Bastion: Still the Only Narrator Who Won’t Ask You to Subscribe

Bastion

Hello everyone and welcome back to another blog post. Look, I know what you’re thinking. “A blog post about Bastion? In *2026*? Did I accidentally click on a time capsule from 2011?”

Relax. Grab your arthritis gloves and your nostalgia-flavored seltzer water. We’re going back to a simpler time. A time before live-service battle passes, before every trailer had a generic rap song, and when “indie darling” wasn’t just a synonym for “pixel-art roguelike #4,972.”

I’m talking about Bastion—the game that launched Supergiant Games into the stratosphere and introduced the world to the vocal cords of Logan Cunningham, a man whose voice is smoother than a freshly waxed Xbox 360.

The Problem with Apocalypses

If you’ve been hiding under a rock (or perhaps a floating chunk of Caelondia), you might not know the setup. You play as “the Kid,” a silent protagonist with the personality of a block of wood, who wakes up after the “Calamity” (the apocalypse, but fancy) to find the world literally crumbling around him.

The ground rises up to meet your feet as you walk, because apparently the universe couldn’t wait for you to finish your morning coffee before it decided to shatter into a million pieces.

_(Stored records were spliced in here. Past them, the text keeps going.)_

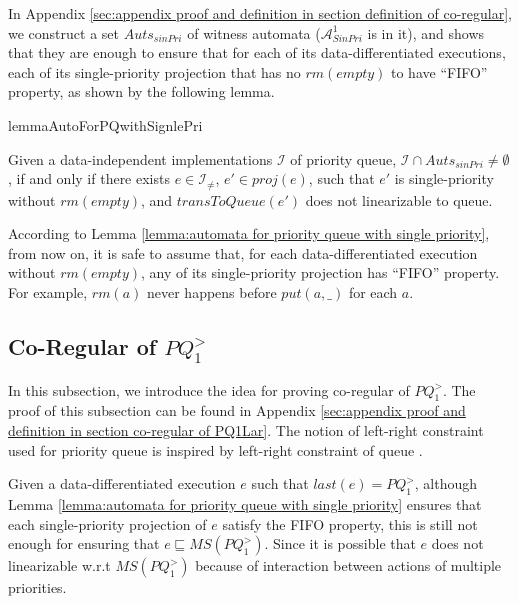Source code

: In Appendix \ref{sec:appendix proof and definition in section definition of co-regular}, we construct a set $\textit{Auts}_{\textit{sinPri}}$ of witness automata ($\mathcal{A}_{\textit{SinPri}}^1$ is in it), and shows that they are enough to ensure that for each of its data-differentiated executions, each of its single-priority projection that has no $\textit{rm}(\textit{empty})$ to have ``FIFO'' property, as shown by the following lemma.

\begin{restatable}{lemma}{AutoForPQwithSignlePri}
\label{lemma:automata for priority queue with single priority}

Given a data-independent implementations $\mathcal{I}$ of priority queue, $\mathcal{I} \cap \textit{Auts}_{\textit{sinPri}} \neq \emptyset$, if and only if there exists $e \in \mathcal{I}_{\neq}$, $e' \in \textit{proj}(e)$, such that $e'$ is single-priority  without $\textit{rm}(\textit{empty})$, and $\textit{transToQueue}(e')$ does not linearizable to queue.
\end{restatable}

According to Lemma \ref{lemma:automata for priority queue with single priority}, from now on, it is safe to assume that, for each data-differentiated execution without $\textit{rm}(\textit{empty})$, any of its single-priority projection has ``FIFO'' property. For example, $\textit{rm}(a)$ never happens before $\textit{put}(a,\_)$ for each $a$.



\subsection{Co-Regular of $\textit{PQ}_1^{>}$}
\label{subsec:co-regular of PQ1Lar}

In this subsection, we introduce the idea for proving co-regular of $\textit{PQ}_1^{>}$. The proof of this subsection can be found in Appendix \ref{sec:appendix proof and definition in section co-regular of PQ1Lar}. The notion of left-right constraint used for priority queue is inspired by left-right constraint of queue \cite{Bouajjani:2015}.

Given a data-differentiated execution $e$ such that $\textit{last}(e) = \textit{PQ}_1^{>}$, although Lemma \ref{lemma:automata for priority queue with single priority} ensures that each single-priority projection of $e$ satisfy the FIFO property, this is still not enough for ensuring that $e \sqsubseteq \textit{MS}(\textit{PQ}_1^{>})$. Since it is possible that $e$ does not linearizable w.r.t $\textit{MS}(\textit{PQ}_1^{>})$ because of interaction between actions of multiple priorities.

You collect weapons, smash things, and try to rebuild the Bastion so an old man can maybe, possibly, fix everything.

Simple stuff. Just your average Tuesday.

Why You Should Care (Even Now)

I have played Bastion on more platforms than most people have had hot dinners. I played it on Xbox 360 when it first dropped in the Summer of Arcade. I bought it again on PC. I bought it again on the Switch because I hate money and love having the same game on every plastic brick I own.

And here is the honest-to-goodness truth: It holds up.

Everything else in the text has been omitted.